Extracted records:

+ + + + +

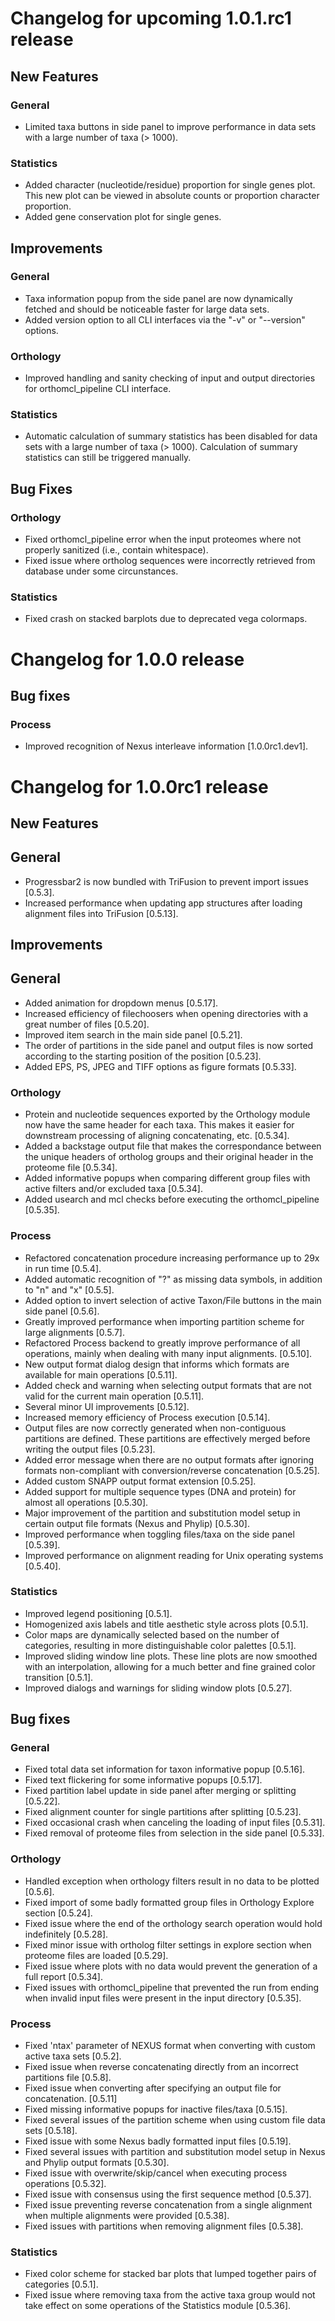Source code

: # Changelog for upcoming 1.0.1.rc1 release

## New Features

### General

- Limited taxa buttons in side panel to improve performance in data sets
with a large number of taxa (> 1000).

### Statistics

- Added character (nucleotide/residue) proportion for single genes plot.
This new plot can be viewed in absolute counts or proportion character
proportion.
- Added gene conservation plot for single genes.

## Improvements

### General

- Taxa information popup from the side panel are now dynamically fetched
and should be noticeable faster for large data sets.
- Added version option to all CLI interfaces via the "-v" or "--version"
options.

### Orthology

- Improved handling and sanity checking of input and output directories
for orthomcl_pipeline CLI interface.

### Statistics

- Automatic calculation of summary statistics has been disabled for
data sets with a large number of taxa (> 1000). Calculation of summary
statistics can still be triggered manually.

## Bug Fixes

### Orthology

- Fixed orthomcl_pipeline error when the input proteomes where not
properly sanitized (i.e., contain whitespace).
- Fixed issue where ortholog sequences were incorrectly retrieved from database
under some circunstances.

### Statistics

- Fixed crash on stacked barplots due to deprecated vega colormaps.

# Changelog for 1.0.0 release

## Bug fixes

### Process

- Improved recognition of Nexus interleave information [1.0.0rc1.dev1].

# Changelog for 1.0.0rc1 release

## New Features

## General

- Progressbar2 is now bundled with TriFusion to prevent import issues [0.5.3].
- Increased performance when updating app structures after loading alignment
files into TriFusion [0.5.13].

## Improvements

## General

- Added animation for dropdown menus [0.5.17].
- Increased efficiency of filechoosers when opening directories with
a great number of files [0.5.20].
- Improved item search in the main side panel [0.5.21].
- The order of partitions in the side panel and output files is now sorted
according to the starting position of the position [0.5.23].
- Added EPS, PS, JPEG and TIFF options as figure formats [0.5.33].

### Orthology

- Protein and nucleotide sequences exported by the Orthology module now have
the same header for each taxa. This makes it easier for downstream processing
of aligning concatenating, etc. [0.5.34].
- Added a backstage output file that makes the correspondance between the
unique headers of ortholog groups and their original header in the proteome
file [0.5.34].
- Added informative popups when comparing different group files with active
filters and/or excluded taxa [0.5.34].
- Added usearch and mcl checks before executing the orthomcl_pipeline [0.5.35].

### Process

- Refactored concatenation procedure increasing performance up to 29x in run
time [0.5.4].
- Added automatic recognition of "?" as missing data symbols, in addition to
"n" and "x" [0.5.5].
- Added option to invert selection of active Taxon/File buttons in the main
side panel [0.5.6].
- Greatly improved performance when importing partition scheme for large
alignments [0.5.7].
- Refactored Process backend to greatly improve performance of all operations,
mainly when dealing with many input alignments. [0.5.10].
- New output format dialog design that informs which formats are available for
main operations [0.5.11].
- Added check and warning when selecting output formats that are not valid
for the current main operation [0.5.11].
- Several minor UI improvements [0.5.12].
- Increased memory efficiency of Process execution [0.5.14].
- Output files are now correctly generated when non-contiguous partitions
are defined. These partitions are effectively merged before
writing the output files [0.5.23].
- Added error message when there are no output formats after ignoring
formats non-compliant with conversion/reverse concatenation [0.5.25].
- Added custom SNAPP output format extension [0.5.25].
- Added support for multiple sequence types (DNA and protein) for almost all
operations [0.5.30].
- Major improvement of the partition and substitution model setup in
certain output file formats (Nexus and Phylip) [0.5.30].
- Improved performance when toggling files/taxa on the side panel
[0.5.39].
- Improved performance on alignment reading for Unix operating systems
[0.5.40].

### Statistics

- Improved legend positioning [0.5.1].
- Homogenized axis labels and title aesthetic style across plots [0.5.1].
- Color maps are dynamically selected based on the number of categories,
resulting
in more distinguishable color palettes [0.5.1].
- Improved sliding window line plots. These line plots are now smoothed with
an interpolation,  allowing for a much better and fine grained color
transition [0.5.1].
- Improved dialogs and warnings for sliding window plots [0.5.27].

## Bug fixes

### General

- Fixed total data set information for taxon informative popup [0.5.16].
- Fixed text flickering for some informative popups [0.5.17].
- Fixed partition label update in side panel after merging or splitting [0.5.22].
- Fixed alignment counter for single partitions after splitting [0.5.23].
- Fixed occasional crash when canceling the loading of input files [0.5.31].
- Fixed removal of proteome files from selection in the side panel [0.5.33].

### Orthology

- Handled exception when orthology filters result in no data to be
plotted [0.5.6].
- Fixed import of some badly formatted group files in Orthology Explore
section [0.5.24].
- Fixed issue where the end of the orthology search operation would hold
indefinitely [0.5.28].
- Fixed minor issue with ortholog filter settings in explore section when
proteome files are loaded [0.5.29].
- Fixed issue where plots with no data would prevent the generation of a full
report [0.5.34].
- Fixed issues with orthomcl_pipeline that prevented the run from ending when
invalid input files were present in the input directory [0.5.35].

### Process

- Fixed 'ntax' parameter of NEXUS format when converting with custom active
taxa sets [0.5.2].
- Fixed issue when reverse concatenating directly from an incorrect partitions
file [0.5.8].
- Fixed issue when converting after specifying an output file for
concatenation. [0.5.11]
- Fixed missing informative popups for inactive files/taxa [0.5.15].
- Fixed several issues of the partition scheme when using custom file data sets
[0.5.18].
- Fixed issue with some Nexus badly formatted input files [0.5.19].
- Fixed several issues with partition and substitution model setup in Nexus
and Phylip output formats [0.5.30].
- Fixed issue with overwrite/skip/cancel when executing process operations
[0.5.32].
- Fixed issue with consensus using the first sequence method [0.5.37].
- Fixed issue preventing reverse concatenation from a single alignment
when multiple alignments were provided [0.5.38].
- Fixed issues with partitions when removing alignment files [0.5.38].

### Statistics

- Fixed color scheme for stacked bar plots that lumped together pairs
of categories [0.5.1].
- Fixed issue where removing taxa from the active taxa group would not
take effect on some operations of the Statistics module [0.5.36].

+ + + + +

An exact, complete copy of the lines above from the one with "file [0.5.34]." through the one with "- Increased memory" is the whole answer.

file [0.5.34].
- Added informative popups when comparing different group files with active
filters and/or excluded taxa [0.5.34].
- Added usearch and mcl checks before executing the orthomcl_pipeline [0.5.35].

### Process

- Refactored concatenation procedure increasing performance up to 29x in run
time [0.5.4].
- Added automatic recognition of "?" as missing data symbols, in addition to
"n" and "x" [0.5.5].
- Added option to invert selection of active Taxon/File buttons in the main
side panel [0.5.6].
- Greatly improved performance when importing partition scheme for large
alignments [0.5.7].
- Refactored Process backend to greatly improve performance of all operations,
mainly when dealing with many input alignments. [0.5.10].
- New output format dialog design that informs which formats are available for
main operations [0.5.11].
- Added check and warning when selecting output formats that are not valid
for the current main operation [0.5.11].
- Several minor UI improvements [0.5.12].
- Increased memory efficiency of Process execution [0.5.14].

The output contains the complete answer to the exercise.